[RFC 0/7] Add support to process rx packets in thread
Hillf Danton
hdanton at sina.com
Sat Jul 25 04:16:33 EDT 2020
On Wed, 22 Jul 2020 09:12:42 +0000 David Laight wrote:
> > On 21 July 2020 18:25 Andrew Lunn wrote:
> >
> > On Tue, Jul 21, 2020 at 10:44:19PM +0530, Rakesh Pillai wrote:
> > > NAPI gets scheduled on the CPU core which got the
> > > interrupt. The linux scheduler cannot move it to a
> > > different core, even if the CPU on which NAPI is running
> > > is heavily loaded. This can lead to degraded wifi
> > > performance when running traffic at peak data rates.
> > >
> > > A thread on the other hand can be moved to different
> > > CPU cores, if the one on which its running is heavily
> > > loaded. During high incoming data traffic, this gives
> > > better performance, since the thread can be moved to a
> > > less loaded or sometimes even a more powerful CPU core
> > > to account for the required CPU performance in order
> > > to process the incoming packets.
> > >
> > > This patch series adds the support to use a high priority
> > > thread to process the incoming packets, as opposed to
> > > everything being done in NAPI context.
> >
> > I don't see why this problem is limited to the ath10k driver. I expect
> > it applies to all drivers using NAPI. So shouldn't you be solving this
> > in the NAPI core? Allow a driver to request the NAPI core uses a
> > thread?
>
> It's not just NAPI the problem is with the softint processing.
> I suspect a lot of systems would work better if it ran as
> a (highish priority) kernel thread.
Hi folks
Below is a minimunm poc implementation I can imagine on top of workqueue
to make napi threaded.
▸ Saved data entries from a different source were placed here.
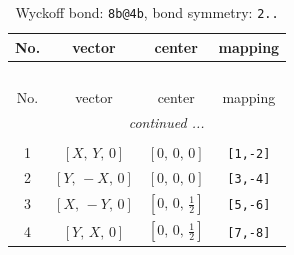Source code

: \documentclass[fleqn,8pt]{jsarticle}
\begin{document}
\renewcommand{\arraystretch}{1.2}
\begin{longtable}{cccc}
\caption{Wyckoff bond: {\tt 8b@4b}, bond symmetry: {\tt 2..}}
 \\
 \hline \hline
No. & vector & center & mapping \\ \hline \endfirsthead

\multicolumn{3}{l}{\tablename\ \thetable{}} \\
 \hline \hline
No. & vector & center & mapping \\ \hline \endhead

 \hline \hline
\multicolumn{3}{r}{\footnotesize\it continued ...} \\ \endfoot

 \hline \hline
\multicolumn{3}{r}{} \\ \endlastfoot

1 & $\left[ X,\, Y,\, 0 \right]$ & $\left[ 0,\, 0,\, 0 \right]$ & {\tt [1,-2]} \\ \hline
2 & $\left[ Y,\, - X,\, 0 \right]$ & $\left[ 0,\, 0,\, 0 \right]$ & {\tt [3,-4]} \\ \hline
3 & $\left[ X,\, - Y,\, 0 \right]$ & $\left[ 0,\, 0,\, \frac{1}{2} \right]$ & {\tt [5,-6]} \\ \hline
4 & $\left[ Y,\, X,\, 0 \right]$ & $\left[ 0,\, 0,\, \frac{1}{2} \right]$ & {\tt [7,-8]} \\
\end{longtable}
\renewcommand{\arraystretch}{1.2}
\end{document}

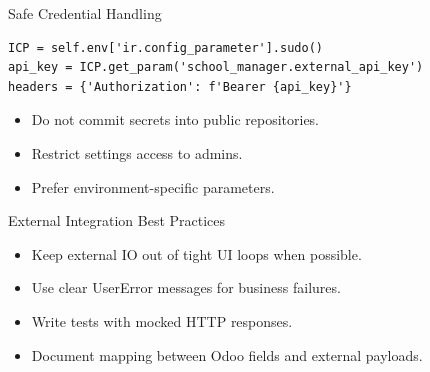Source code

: \begin{frame}[fragile]{Safe Credential Handling}
\begin{lstlisting}
ICP = self.env['ir.config_parameter'].sudo()
api_key = ICP.get_param('school_manager.external_api_key')
headers = {'Authorization': f'Bearer {api_key}'}
\end{lstlisting}
	\begin{itemize}
		\item Do not commit secrets into public repositories.
		\item Restrict settings access to admins.
		\item Prefer environment-specific parameters.
	\end{itemize}
\end{frame}

\begin{frame}{External Integration Best Practices}
	\begin{itemize}
		\item Keep external IO out of tight UI loops when possible.
		\item Use clear UserError messages for business failures.
		\item Write tests with mocked HTTP responses.
		\item Document mapping between Odoo fields and external payloads.
	\end{itemize}
\end{frame}
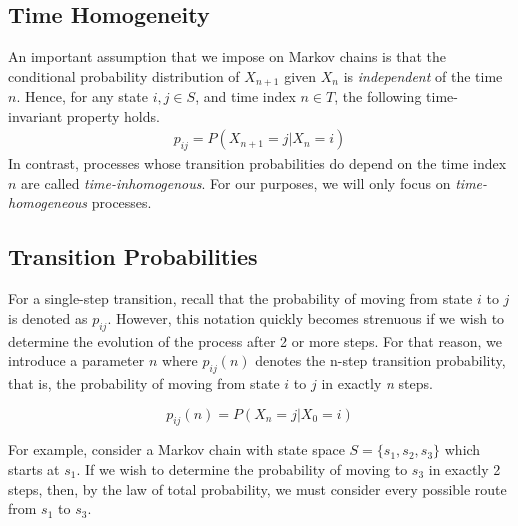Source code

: \documentclass[a4paper,12pt]{article}
\theoremstyle{definition}
\begin{document}
\subsection{Time Homogeneity}
	
	An important assumption that we impose on Markov chains is that the conditional probability 
	distribution of $X_{n+1}$ given $X_n$ is \emph{independent} of the time $n$. Hence, for any state $i,j \in S$, and time index $n \in T$,
	the following time-invariant property holds.
	\begin{equation*}
		\begin{aligned}
			p_{ij} = P(X_{n+1} = j | X_{n} = i)
		\end{aligned}
	\end{equation*}
	In contrast, processes whose transition probabilities do depend on the time index $n$ are called \emph{time-inhomogenous}.
	For our purposes, we will only focus on \emph{time-homogeneous} processes.
	
\subsection{Transition Probabilities}
	
	For a single-step transition, recall that the probability of moving from state $i$ to $j$ is denoted as $p_{ij}$. 
	However, this notation quickly becomes strenuous if we wish to determine the evolution of the process after 2 or more
	steps. For that reason, we introduce a parameter $n$ where $p_{ij}(n)$ denotes the n-step transition 
	probability, that is, the probability of moving from state $i$ to $j$ in exactly \emph{n} steps. 
		
	\[p_{ij}(n) = P(X_{n} = j | X_{0} = i)\]
	
	For example, consider a Markov chain with state space $S = \{s_1, s_2, s_3\}$ which starts at $s_1$. If we wish 
	to determine the probability of moving to $s_3$ in exactly 2 steps, then, by the law of total probability, we must consider 
	every possible route from $s_1$ to $s_3$.
\end{document}
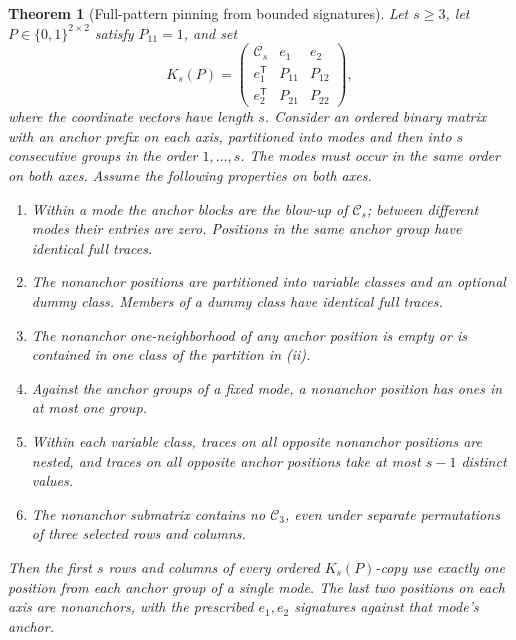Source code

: \documentclass[11pt]{article}
\newtheorem{theorem}{Theorem}[section]
\theoremstyle{definition}
\newcommand{\crown}{\mathcal C}
\begin{document}
\begin{theorem}[Full-pattern pinning from bounded signatures]
\label{thm:pinning}
Let \(s\ge3\), let \(P\in\{0,1\}^{2\times2}\) satisfy \(P_{11}=1\),
and set
\begin{equation}
 K_s(P)=\begin{pmatrix}
 \crown_s&e_1&e_2\\
 e_1^{\mathsf T}&P_{11}&P_{12}\\
 e_2^{\mathsf T}&P_{21}&P_{22}
 \end{pmatrix},
 \label{eq:general-pattern}
\end{equation}
where the coordinate vectors have length \(s\). Consider an ordered
binary matrix with an anchor prefix on each axis, partitioned into
modes and then into \(s\) consecutive groups in the order
\(1,\ldots,s\). The modes must occur in the same order on both axes.
Assume the following properties on both axes.
\begin{enumerate}[label=\textnormal{(\roman*)}]
\item Within a mode the anchor blocks are the blow-up of \(\crown_s\);
between different modes their entries are zero. Positions in the same
anchor group have identical full traces.
\item The nonanchor positions are partitioned into variable classes and
an optional dummy class. Members of a dummy class have identical full
traces.
\item The nonanchor one-neighborhood of any anchor position is empty or
is contained in one class of the partition in (ii).
\item Against the anchor groups of a fixed mode, a nonanchor position has
ones in at most one group.
\item Within each variable class, traces on all opposite nonanchor
positions are nested, and traces on all opposite anchor positions take
at most \(s-1\) distinct values.
\item The nonanchor submatrix contains no \(\crown_3\), even under
separate permutations of three selected rows and columns.
\end{enumerate}
Then the first \(s\) rows and columns of every ordered \(K_s(P)\)-copy
use exactly one position from each anchor group of a single mode.
The last two positions on each axis are nonanchors, with the prescribed
\(e_1,e_2\) signatures against that mode's anchor.
\end{theorem}
\end{document}
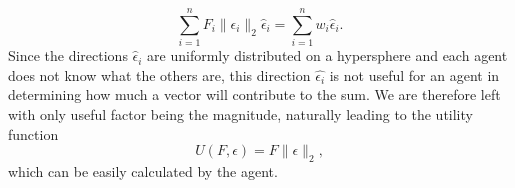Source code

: \begin{equation*}
    \sum^n_{i=1} F_i \|\epsilon_i\|_2 \hat{\epsilon}_i = \sum^n_{i=1} w_i \hat{\epsilon}_i.
\end{equation*}
Since the directions $\hat{\epsilon}_i$ are uniformly distributed on a hypersphere \cite{UnfiormProof} and each agent does not know what the others are, this direction $\hat{\epsilon_i}$ is not useful for an agent in determining how much a vector will contribute to the sum. We are therefore left with only useful factor being the magnitude, naturally leading to the utility function
\begin{equation*}
    U(F,\epsilon) = F \|\epsilon\|_2,
\end{equation*}
which can be easily calculated by the agent.





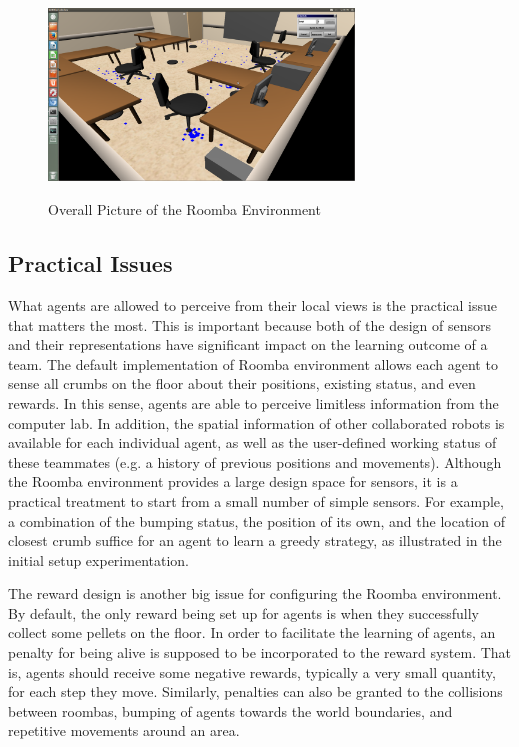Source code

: \documentclass[conference]{IEEEtran}
\begin{document}
\begin{figure}[!t]
\centering
\includegraphics[width=3.2in,height=2.1in]{./figures/roombas/roomba2.png}
\caption{Overall Picture of the Roomba Environment}
\label{roomba:world}
\end{figure}

\subsection{Practical Issues}
What agents are allowed to perceive from their local views is the practical
issue that matters the most. 
This is important because both of the design of sensors and their
representations have significant impact on the learning outcome of a team. 
The default implementation of Roomba environment allows each agent to sense
all crumbs on the floor about their positions, existing status, and even rewards. 
In this sense, agents are able to perceive limitless information from the
computer lab. 
In addition, the spatial information of other collaborated robots
is available for each individual agent, as well as the user-defined working
status of these teammates (e.g. a history of previous positions and
movements).  Although the Roomba environment provides a large design space for
sensors, it is a practical treatment to start from a small number of simple
sensors. For example, a combination of the bumping status, the position of its
own, and the location of closest crumb suffice for an agent to learn a greedy
strategy, as illustrated in the initial setup experimentation.  

The reward design is another big issue for
configuring the Roomba environment. By default, the only reward being set up
for agents is when they successfully collect some pellets on the floor. In
order to facilitate the learning of agents, an penalty for being alive is
supposed to be incorporated to the reward system. That is, agents should
receive some negative rewards, typically a very small quantity, for each step
they move. Similarly, penalties can also be granted to the collisions between
roombas, bumping of agents towards the world boundaries, and repetitive
movements around an area.
\end{document}
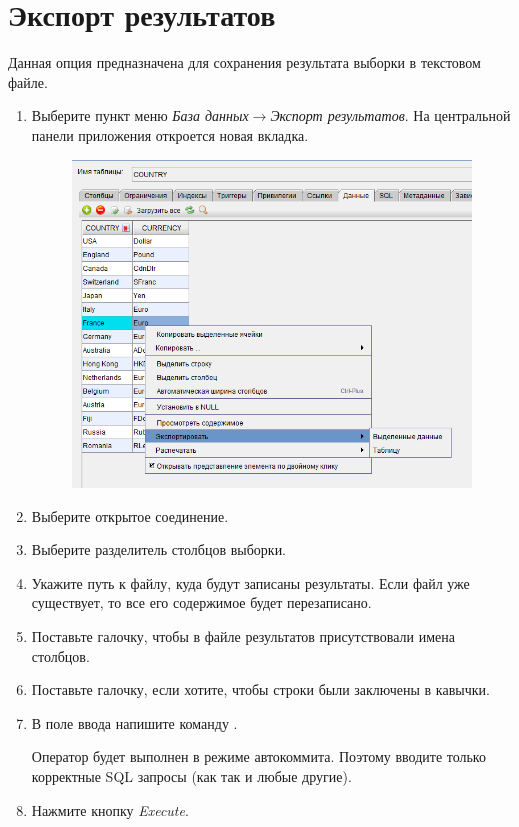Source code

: \section{Экспорт результатов}\label{sec:export_results}
Данная опция предназначена для сохранения результата выборки  в текстовом файле. 
\begin{enumerate}[leftmargin=39pt]
	\item Выберите пункт меню \textit{База данных}$\rightarrow$\textit{Экспорт результатов}. На центральной панели приложения откроется новая вкладка.
	\begin{figure}[H]
		\flushright
		\includegraphics[width = 0.9\linewidth]{img/export_set.png}
	\end{figure}
	\item Выберите открытое соединение.
	\item Выберите разделитель столбцов выборки.
	\item Укажите путь к файлу, куда будут записаны результаты. Если файл уже существует, то все его содержимое будет перезаписано.
	\item Поставьте галочку, чтобы в файле результатов присутствовали имена столбцов.
	\item Поставьте галочку, если хотите, чтобы строки были заключены в кавычки.
	\item В поле ввода напишите команду .
	\begin{redremark}
		Оператор будет выполнен в режиме автокоммита. Поэтому вводите только корректные SQL запросы (как  так и любые другие).
	\end{redremark} 
	\item Нажмите кнопку \textit{Execute}.
\end{enumerate}

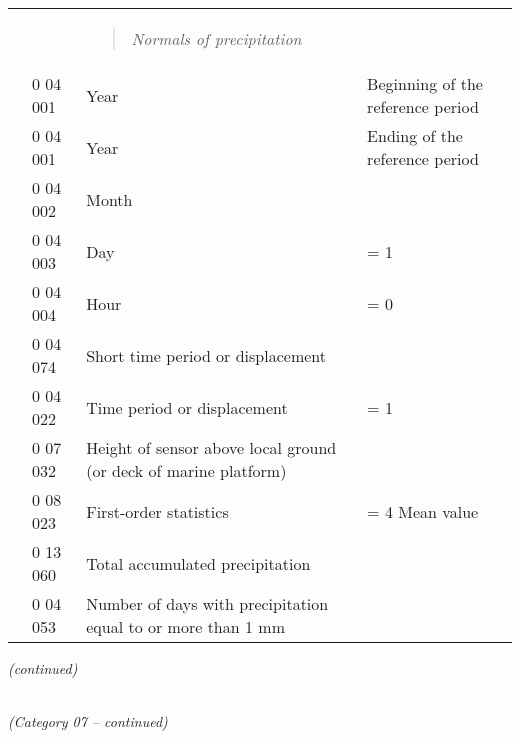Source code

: \begin{longtable}[]{@{}llll@{}}
\begin{minipage}[t]{0.22\columnwidth}\raggedright
\strut
\end{minipage} & \begin{minipage}[t]{0.22\columnwidth}\raggedright
\strut
\end{minipage} & \begin{minipage}[t]{0.22\columnwidth}\raggedright
\begin{quote}
\emph{Normals of precipitation}
\end{quote}\strut
\end{minipage} & \begin{minipage}[t]{0.22\columnwidth}\raggedright
\strut
\end{minipage}\tabularnewline
& 0 04 001 & Year & Beginning of the reference period\tabularnewline
& 0 04 001 & Year & Ending of the reference period\tabularnewline
& 0 04 002 & Month &\tabularnewline
& 0 04 003 & Day & = 1\tabularnewline
& 0 04 004 & Hour & = 0\tabularnewline
& 0 04 074 & Short time period or displacement &\tabularnewline
& 0 04 022 & Time period or displacement & = 1\tabularnewline
& 0 07 032 & Height of sensor above local ground (or deck of marine platform) &\tabularnewline
& 0 08 023 & First-order statistics & = 4 Mean value\tabularnewline
& 0 13 060 & Total accumulated precipitation &\tabularnewline
& 0 04 053 & Number of days with precipitation equal to or more than 1 mm &\tabularnewline
\bottomrule
\end{longtable}

\emph{(continued)}

\emph{\\
(Category 07 -- continued)}

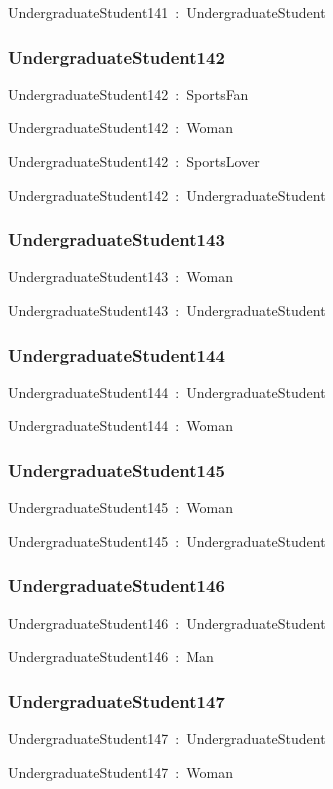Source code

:\documentclass{article}
\begin{document}
UndergraduateStudent141~:~UndergraduateStudent

\subsubsection*{UndergraduateStudent142}

UndergraduateStudent142~:~SportsFan

UndergraduateStudent142~:~Woman

UndergraduateStudent142~:~SportsLover

UndergraduateStudent142~:~UndergraduateStudent

\subsubsection*{UndergraduateStudent143}

UndergraduateStudent143~:~Woman

UndergraduateStudent143~:~UndergraduateStudent

\subsubsection*{UndergraduateStudent144}

UndergraduateStudent144~:~UndergraduateStudent

UndergraduateStudent144~:~Woman

\subsubsection*{UndergraduateStudent145}

UndergraduateStudent145~:~Woman

UndergraduateStudent145~:~UndergraduateStudent

\subsubsection*{UndergraduateStudent146}

UndergraduateStudent146~:~UndergraduateStudent

UndergraduateStudent146~:~Man

\subsubsection*{UndergraduateStudent147}

UndergraduateStudent147~:~UndergraduateStudent

UndergraduateStudent147~:~Woman
\end{document}
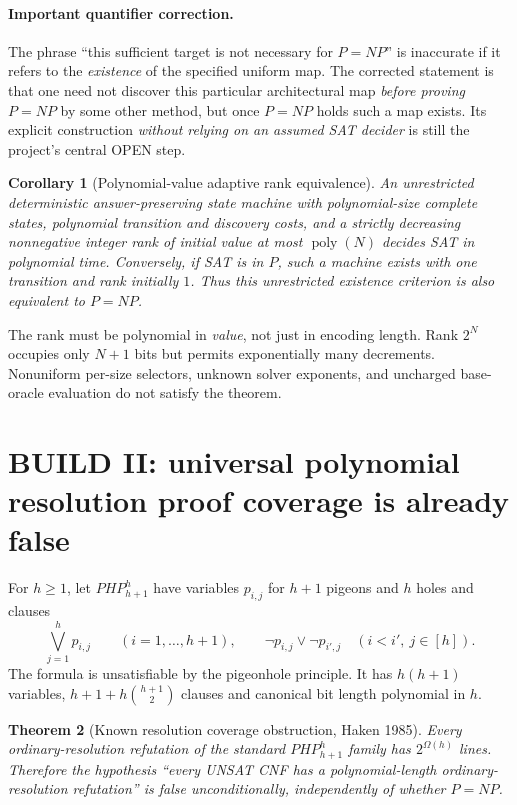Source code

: \documentclass[11pt]{article}
\newtheorem{theorem}{Theorem}
\newtheorem{corollary}[theorem]{Corollary}
\begin{document}
\paragraph{Important quantifier correction.}
The phrase ``this sufficient target is not necessary for $P=NP$'' is inaccurate if it refers to the \emph{existence} of the specified uniform map. The corrected statement is that one need not discover this particular architectural map \emph{before proving} $P=NP$ by some other method, but once $P=NP$ holds such a map exists. Its explicit construction \emph{without relying on an assumed SAT decider} is still the project's central OPEN step.

\begin{corollary}[Polynomial-value adaptive rank equivalence]
An unrestricted deterministic answer-preserving state machine with polynomial-size complete states, polynomial transition and discovery costs, and a strictly decreasing nonnegative integer rank of initial value at most $\operatorname{poly}(N)$ decides SAT in polynomial time. Conversely, if SAT is in $P$, such a machine exists with one transition and rank initially $1$. Thus this \emph{unrestricted existence} criterion is also equivalent to $P=NP$.
\end{corollary}
The rank must be polynomial in \emph{value}, not just in encoding length. Rank $2^N$ occupies only $N+1$ bits but permits exponentially many decrements. Nonuniform per-size selectors, unknown solver exponents, and uncharged base-oracle evaluation do not satisfy the theorem.

\section{BUILD II: universal polynomial resolution proof coverage is already false}
For $h\ge1$, let $PHP_{h+1}^{h}$ have variables $p_{i,j}$ for $h+1$ pigeons and $h$ holes and clauses
\[
 \bigvee_{j=1}^{h} p_{i,j}\qquad(i=1,\ldots,h+1),
 \qquad \neg p_{i,j}\vee\neg p_{i',j}\quad(i<i',\ j\in[h]).
\]
The formula is unsatisfiable by the pigeonhole principle. It has $h(h+1)$ variables, $h+1+h\binom{h+1}{2}$ clauses and canonical bit length polynomial in $h$.
\begin{theorem}[Known resolution coverage obstruction, Haken 1985]
Every ordinary-resolution refutation of the standard $PHP_{h+1}^{h}$ family has $2^{\Omega(h)}$ lines. Therefore the hypothesis ``every UNSAT CNF has a polynomial-length ordinary-resolution refutation'' is false unconditionally, independently of whether $P=NP$.
\end{theorem}
\end{document}
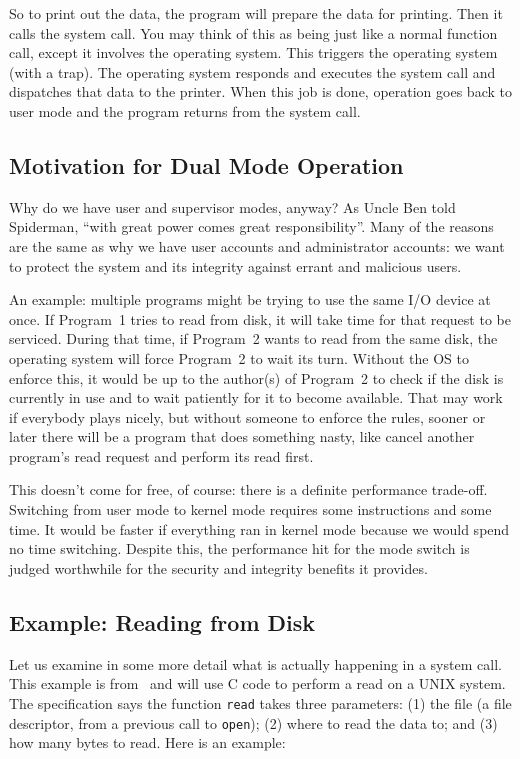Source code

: So to print out the data, the program will prepare the data for printing. Then it calls the system call. You may think of this as being just like a normal function call, except it involves the operating system. This triggers the operating system (with a trap). The operating system responds and executes the system call and dispatches that data to the printer. When this job is done, operation goes back to user mode and the program returns from the system call.

\subsection*{Motivation for Dual Mode Operation}

Why do we have user and supervisor modes, anyway? As Uncle Ben told Spiderman, ``with great power comes great responsibility''. Many of the reasons are the same as why we have user accounts and administrator accounts: we want to protect the system and its integrity against errant and malicious users.

An example: multiple programs might be trying to use the same I/O device at once. If Program~1 tries to read from disk, it will take time for that request to be serviced. During that time, if Program~2 wants to read from the same disk, the operating system will force Program~2 to wait its turn. Without the OS to enforce this, it would be up to the author(s) of Program~2 to check if the disk is currently in use and to wait patiently for it to become available. That may work if everybody plays nicely, but without someone to enforce the rules, sooner or later there will be a program that does something nasty, like cancel another program's read request and perform its read first.

This doesn't come for free, of course: there is a definite performance trade-off. Switching from user mode to kernel mode requires some instructions and some time. It would be faster if everything ran in kernel mode because we would spend no time switching. Despite this, the performance hit for the mode switch is judged worthwhile for the security and integrity benefits it provides.

\subsection*{Example: Reading from Disk}
Let us examine in some more detail what is actually happening in a 
system call. This example is from~\cite{mos} and will use C code to 
perform a read on a UNIX system. The specification says the function 
\texttt{read} takes three parameters: (1) the file (a file 
descriptor, from a previous call to \texttt{open}); (2) where to read 
the data to; and (3) how many bytes to read. Here is an example:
Thoughts are appreciated.
> I've had to remove the main locks from a multi-threaded application
> and replace them with atomic counters.
> Consider what happens when the threads remove items from a shared
> work list.
> The code looks like:
> mutex_enter();
> remove_item_from_list();
> mutex_exit().
> The mutex is only held for a few instructions, so while you'd expect
> the cache line to be 'hot' you wouldn't get real contention.
> However the following scenarios happen:
> 1) An ethernet interrupt happens while the mutex is held.
> This stops the other threads until all the softint processing
> has finished.
> 2) An ethernet interrupt (and softint) runs on a thread that is
> waiting for the mutex.
> (Or on the cpu that the thread's processor affinity ties it to.)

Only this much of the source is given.